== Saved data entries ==
■ ■ ■ ■ ■ ■ ■

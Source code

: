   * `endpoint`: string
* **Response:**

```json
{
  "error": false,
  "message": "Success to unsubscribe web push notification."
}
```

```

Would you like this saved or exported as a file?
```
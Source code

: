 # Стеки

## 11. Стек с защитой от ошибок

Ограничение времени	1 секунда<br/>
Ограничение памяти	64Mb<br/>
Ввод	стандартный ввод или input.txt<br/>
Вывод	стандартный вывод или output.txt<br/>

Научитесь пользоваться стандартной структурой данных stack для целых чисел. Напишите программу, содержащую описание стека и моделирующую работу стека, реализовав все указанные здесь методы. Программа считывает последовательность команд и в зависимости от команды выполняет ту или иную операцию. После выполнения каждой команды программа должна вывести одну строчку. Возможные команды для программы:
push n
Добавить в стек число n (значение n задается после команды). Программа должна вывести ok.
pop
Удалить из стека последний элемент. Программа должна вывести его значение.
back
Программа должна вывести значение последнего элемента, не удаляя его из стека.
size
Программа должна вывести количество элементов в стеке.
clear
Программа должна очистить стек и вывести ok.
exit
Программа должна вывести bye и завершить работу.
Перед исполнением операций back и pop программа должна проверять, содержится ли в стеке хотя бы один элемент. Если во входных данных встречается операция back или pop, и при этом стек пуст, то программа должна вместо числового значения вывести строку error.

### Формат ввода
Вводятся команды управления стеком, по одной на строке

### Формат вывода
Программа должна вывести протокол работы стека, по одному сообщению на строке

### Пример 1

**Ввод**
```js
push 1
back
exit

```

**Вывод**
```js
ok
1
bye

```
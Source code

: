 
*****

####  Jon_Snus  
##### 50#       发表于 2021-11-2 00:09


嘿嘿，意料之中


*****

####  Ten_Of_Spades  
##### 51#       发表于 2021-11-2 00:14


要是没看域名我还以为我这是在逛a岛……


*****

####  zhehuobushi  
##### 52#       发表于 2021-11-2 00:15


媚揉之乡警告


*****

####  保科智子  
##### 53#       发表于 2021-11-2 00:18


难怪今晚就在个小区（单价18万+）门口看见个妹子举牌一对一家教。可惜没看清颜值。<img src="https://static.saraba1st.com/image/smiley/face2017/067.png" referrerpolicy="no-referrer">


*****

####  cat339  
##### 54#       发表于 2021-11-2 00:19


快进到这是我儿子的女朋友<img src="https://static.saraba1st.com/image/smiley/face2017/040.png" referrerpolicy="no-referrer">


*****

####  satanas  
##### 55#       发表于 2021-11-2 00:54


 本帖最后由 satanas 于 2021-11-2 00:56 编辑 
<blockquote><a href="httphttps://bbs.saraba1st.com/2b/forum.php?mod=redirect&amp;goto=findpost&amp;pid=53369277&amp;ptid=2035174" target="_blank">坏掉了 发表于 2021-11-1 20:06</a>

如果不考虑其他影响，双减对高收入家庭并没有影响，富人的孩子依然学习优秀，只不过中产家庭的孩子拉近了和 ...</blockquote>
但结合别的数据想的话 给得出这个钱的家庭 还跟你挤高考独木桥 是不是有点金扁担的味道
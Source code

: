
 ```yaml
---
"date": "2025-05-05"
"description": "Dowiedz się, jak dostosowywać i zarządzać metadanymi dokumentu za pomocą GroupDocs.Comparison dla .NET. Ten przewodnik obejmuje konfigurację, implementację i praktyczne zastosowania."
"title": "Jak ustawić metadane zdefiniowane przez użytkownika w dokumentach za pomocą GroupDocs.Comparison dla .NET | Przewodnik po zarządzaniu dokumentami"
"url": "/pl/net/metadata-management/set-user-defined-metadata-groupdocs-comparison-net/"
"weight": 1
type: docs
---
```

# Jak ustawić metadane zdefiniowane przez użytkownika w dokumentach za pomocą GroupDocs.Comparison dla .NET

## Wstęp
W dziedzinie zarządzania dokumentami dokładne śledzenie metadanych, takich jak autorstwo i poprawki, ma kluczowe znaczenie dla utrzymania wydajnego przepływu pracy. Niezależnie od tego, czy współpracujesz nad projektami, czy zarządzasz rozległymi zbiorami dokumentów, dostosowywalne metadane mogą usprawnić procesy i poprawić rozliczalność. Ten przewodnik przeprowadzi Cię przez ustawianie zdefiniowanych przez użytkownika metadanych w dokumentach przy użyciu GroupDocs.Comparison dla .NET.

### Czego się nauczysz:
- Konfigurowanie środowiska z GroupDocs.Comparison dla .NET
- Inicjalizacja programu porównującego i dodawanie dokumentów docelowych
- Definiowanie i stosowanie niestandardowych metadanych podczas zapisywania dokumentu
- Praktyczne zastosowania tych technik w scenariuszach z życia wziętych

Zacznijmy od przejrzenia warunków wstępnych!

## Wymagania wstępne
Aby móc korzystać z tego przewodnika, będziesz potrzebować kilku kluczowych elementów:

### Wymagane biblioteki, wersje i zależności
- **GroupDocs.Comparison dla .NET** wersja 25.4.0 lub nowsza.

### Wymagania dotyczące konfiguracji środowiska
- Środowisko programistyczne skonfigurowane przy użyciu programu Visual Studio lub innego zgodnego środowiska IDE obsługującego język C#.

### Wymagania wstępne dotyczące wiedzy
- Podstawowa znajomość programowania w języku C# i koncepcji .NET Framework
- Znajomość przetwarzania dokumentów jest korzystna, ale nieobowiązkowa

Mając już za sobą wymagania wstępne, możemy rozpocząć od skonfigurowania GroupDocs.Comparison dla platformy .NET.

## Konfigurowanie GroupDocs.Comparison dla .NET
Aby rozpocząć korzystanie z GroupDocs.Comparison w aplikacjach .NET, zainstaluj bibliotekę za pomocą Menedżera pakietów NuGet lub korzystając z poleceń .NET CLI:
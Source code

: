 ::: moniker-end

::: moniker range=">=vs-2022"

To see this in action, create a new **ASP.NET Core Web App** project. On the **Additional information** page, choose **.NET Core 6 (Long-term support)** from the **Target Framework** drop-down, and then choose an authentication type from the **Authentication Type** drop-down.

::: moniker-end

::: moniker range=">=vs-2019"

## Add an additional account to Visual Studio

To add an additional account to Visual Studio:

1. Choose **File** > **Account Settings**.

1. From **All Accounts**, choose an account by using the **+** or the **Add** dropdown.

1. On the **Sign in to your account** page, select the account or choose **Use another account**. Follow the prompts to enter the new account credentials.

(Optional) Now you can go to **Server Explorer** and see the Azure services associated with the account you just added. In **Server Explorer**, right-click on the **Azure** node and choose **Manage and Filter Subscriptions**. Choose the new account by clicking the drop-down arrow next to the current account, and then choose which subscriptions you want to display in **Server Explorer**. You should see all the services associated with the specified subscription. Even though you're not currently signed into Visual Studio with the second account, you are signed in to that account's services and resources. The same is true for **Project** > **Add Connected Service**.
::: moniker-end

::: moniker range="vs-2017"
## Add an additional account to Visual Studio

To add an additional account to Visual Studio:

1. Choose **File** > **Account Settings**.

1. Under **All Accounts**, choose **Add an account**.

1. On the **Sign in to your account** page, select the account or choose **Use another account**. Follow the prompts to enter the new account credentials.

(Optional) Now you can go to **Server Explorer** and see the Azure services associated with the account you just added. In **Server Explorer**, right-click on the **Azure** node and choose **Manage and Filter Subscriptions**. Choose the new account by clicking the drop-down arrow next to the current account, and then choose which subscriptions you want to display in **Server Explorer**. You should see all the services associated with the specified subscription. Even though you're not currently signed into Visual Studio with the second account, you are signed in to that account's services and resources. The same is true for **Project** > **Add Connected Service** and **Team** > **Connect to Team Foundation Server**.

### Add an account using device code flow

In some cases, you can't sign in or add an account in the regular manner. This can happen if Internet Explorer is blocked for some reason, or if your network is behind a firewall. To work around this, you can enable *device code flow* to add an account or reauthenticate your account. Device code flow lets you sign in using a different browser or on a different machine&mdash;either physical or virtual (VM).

■ ■ ■ ■ ■ ■ ■

== ABOUT THIS TASK ==
Each line above where the word "wstępne" occurs should be copied out.

== SOLUTION FOR THIS TASK ==
## Wymagania wstępne
### Wymagania wstępne dotyczące wiedzy
Mając już za sobą wymagania wstępne, możemy rozpocząć od skonfigurowania GroupDocs.Comparison dla platformy .NET.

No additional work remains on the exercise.